50th Anniversary: how witnesses review the legacy of the icebreaker ping-pong diplomacy

 

Editor’s Note:

On the commemoration of the 50th anniversary of the ping-pong diplomacy, Chinese and US veteran table tennis players recalled the memories of the visit by US table tennis players to China in 1971 and looked back to how a bouncing ball helped embark in a historical thaw among two powers that had almost zero contact during the Cold War.

Connie Sweeris, Dell Sweeris and Zheng Minzhi, table tennis champions from both US and China who participated in such an astonishing diplomatic games and exchanges in 1971 and 1972, shared details about the historic visit and their thoughts on China-US relations with the Global Times reporters Hu Yuwei and Huang Lanlan.

After the 1971 World Table Tennis Championships in Nagoya, Japan, the US ping-pong team became the first American delegation to visit the People’s Republic of China by invitation. The Chinese team paid a return visit the following year. The mutual visits broke the ice built in two decades of estranged China-US relations and eventually led to the normalization of bilateral ties.

Fifty years on, those who were witnesses still cherish the friendship formed then, with hope that the consensus and legacy of the ping-pong diplomacy can still throw light over current tensions in China-US relations.

A legacy still valuable today

Connie Sweeris, the 23-year-old US table tennis champion at the time, did not realize how her 1971 trip to China would help break the ice between the two countries. A train took Sweeris and her 14 teammates from Hong Kong to Guangzhou to embark on their weeklong tour around China, visiting landmarks and meeting with then Chinese premier, Zhou Enlai.

Recalling her historical trip to Beijing and Shanghai, Connie Sweeris was first impressed with the warm reception from the Chinese, the black and blue dressing style and many statues of Chairman Mao.

“Premier Zhou asked Graham Steenhoven, then president of the United States Table Tennis Association (USTTA], if he had any criticism about the trip so far and he said yes.  The whole audience fell silent, and we thought, no, what is he going to say? He said: ‘you feed us too much’ and then the whole audience laughed because we were given food from every city that we went to in every place that we visited, a lot of times. They would have 8 to 10 course banquet meals for us to eat,” Connie Sweeris told the Global Times.

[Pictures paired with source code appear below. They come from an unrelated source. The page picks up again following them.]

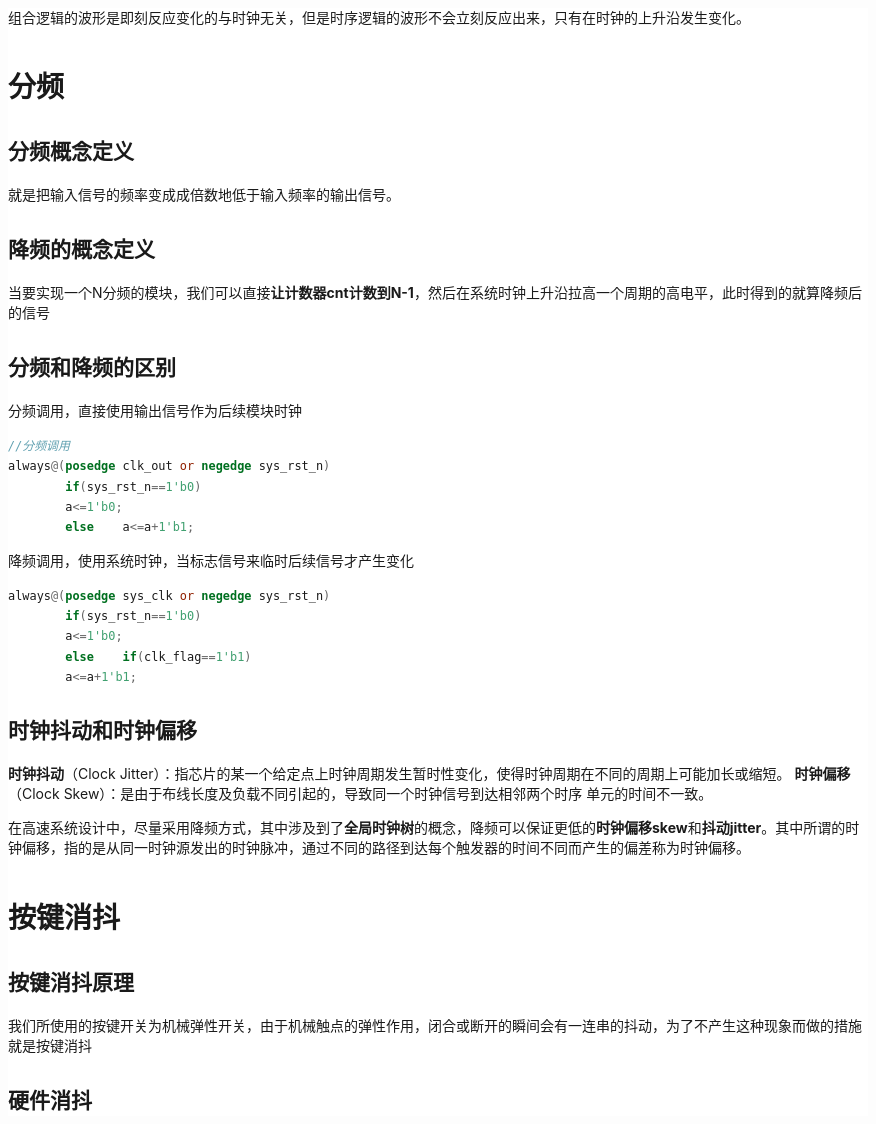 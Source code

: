 组合逻辑的波形是即刻反应变化的与时钟无关，但是时序逻辑的波形不会立刻反应出来，只有在时钟的上升沿发生变化。

# 分频

## 分频概念定义

  就是把输入信号的频率变成成倍数地低于输入频率的输出信号。

## 降频的概念定义

 当要实现一个N分频的模块，我们可以直接**让计数器cnt计数到N-1**，然后在系统时钟上升沿拉高一个周期的高电平，此时得到的就算降频后的信号

## 分频和降频的区别

  分频调用，直接使用输出信号作为后续模块时钟
```Verilog
//分频调用
always@(posedge clk_out or negedge sys_rst_n)        
        if(sys_rst_n==1'b0)
        a<=1'b0;
        else    a<=a+1'b1;
```

  降频调用，使用系统时钟，当标志信号来临时后续信号才产生变化


```Verilog
always@(posedge sys_clk or negedge sys_rst_n)        
        if(sys_rst_n==1'b0)
        a<=1'b0;
        else    if(clk_flag==1'b1)    
        a<=a+1'b1; 
```

 

## 时钟抖动和时钟偏移

**时钟抖动**（Clock Jitter）：指芯片的某一个给定点上时钟周期发生暂时性变化，使得时钟周期在不同的周期上可能加长或缩短。
**时钟偏移**（Clock Skew）：是由于布线长度及负载不同引起的，导致同一个时钟信号到达相邻两个时序 单元的时间不一致。

  在高速系统设计中，尽量采用降频方式，其中涉及到了**全局时钟树**的概念，降频可以保证更低的**时钟偏移skew**和**抖动jitter**。其中所谓的时钟偏移，指的是从同一时钟源发出的时钟脉冲，通过不同的路径到达每个触发器的时间不同而产生的偏差称为时钟偏移。


# 按键消抖

## 按键消抖原理

  我们所使用的按键开关为机械弹性开关，由于机械触点的弹性作用，闭合或断开的瞬间会有一连串的抖动，为了不产生这种现象而做的措施就是按键消抖

## 硬件消抖
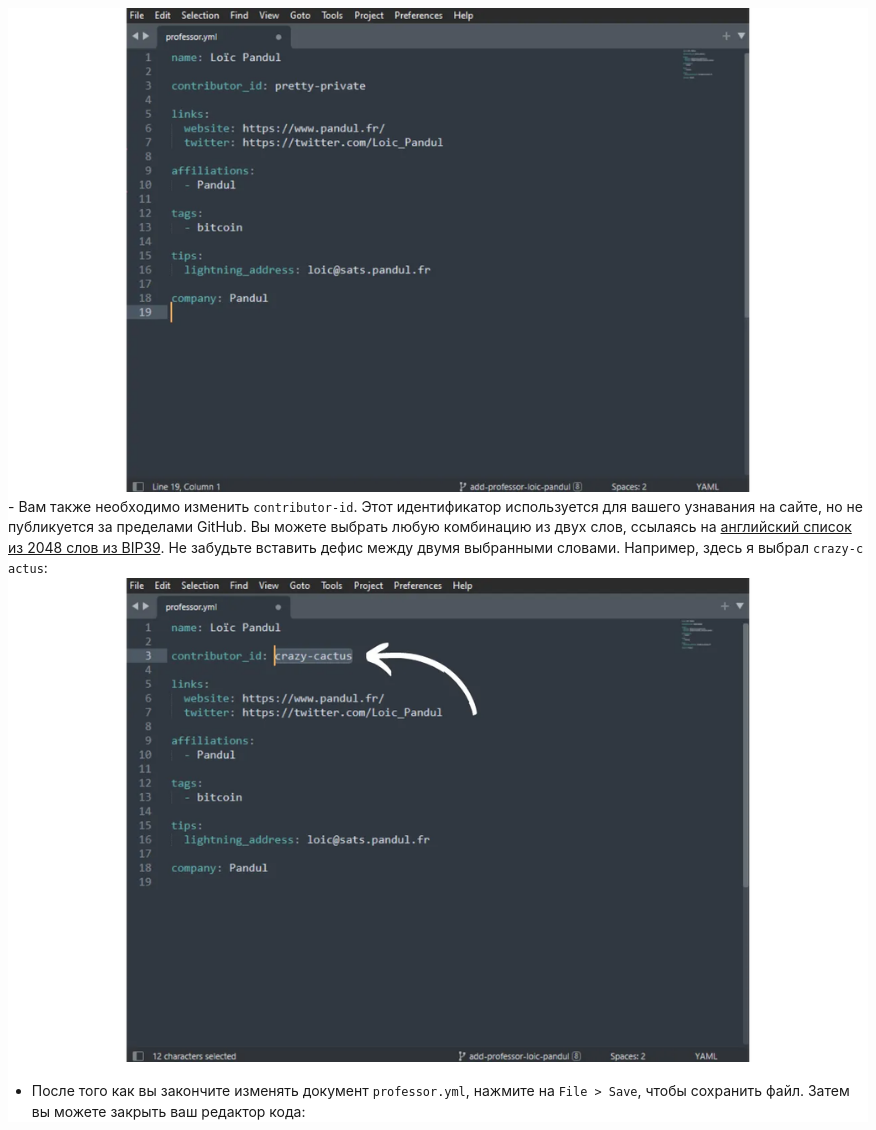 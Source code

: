 ![tutorial](assets/17.webp)- Вам также необходимо изменить `contributor-id`. Этот идентификатор используется для вашего узнавания на сайте, но не публикуется за пределами GitHub. Вы можете выбрать любую комбинацию из двух слов, ссылаясь на [английский список из 2048 слов из BIP39](https://github.com/bitcoin/bips/blob/master/bip-0039/english.txt). Не забудьте вставить дефис между двумя выбранными словами. Например, здесь я выбрал `crazy-cactus`:
![tutorial](assets/18.webp)
- После того как вы закончите изменять документ `professor.yml`, нажмите на `File > Save`, чтобы сохранить файл. Затем вы можете закрыть ваш редактор кода:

Before 1971, Connie was the US women’s singles national champion as well as women’s doubles and mixed doubles champion. But before Nagoya, she hadn’t seen or played with any Chinese table tennis player.

Upon her departure, Connie was full of apprehension about her destination and had no clue what a Communist country really meant but her concerns were soon cleared up by China’s hospitality upon arrival.

Remembering the swift 8-day trip in China, Connie concluded that it is “a legacy to her whole career and her family.”

Connie did not have a clue about the importance of this milestone trip for the diplomatic relations until she got home and saw worldwide headlines announcing that Chinese friendly greetings brought them closer to the US and it was a way of breaking the ice between the two countries.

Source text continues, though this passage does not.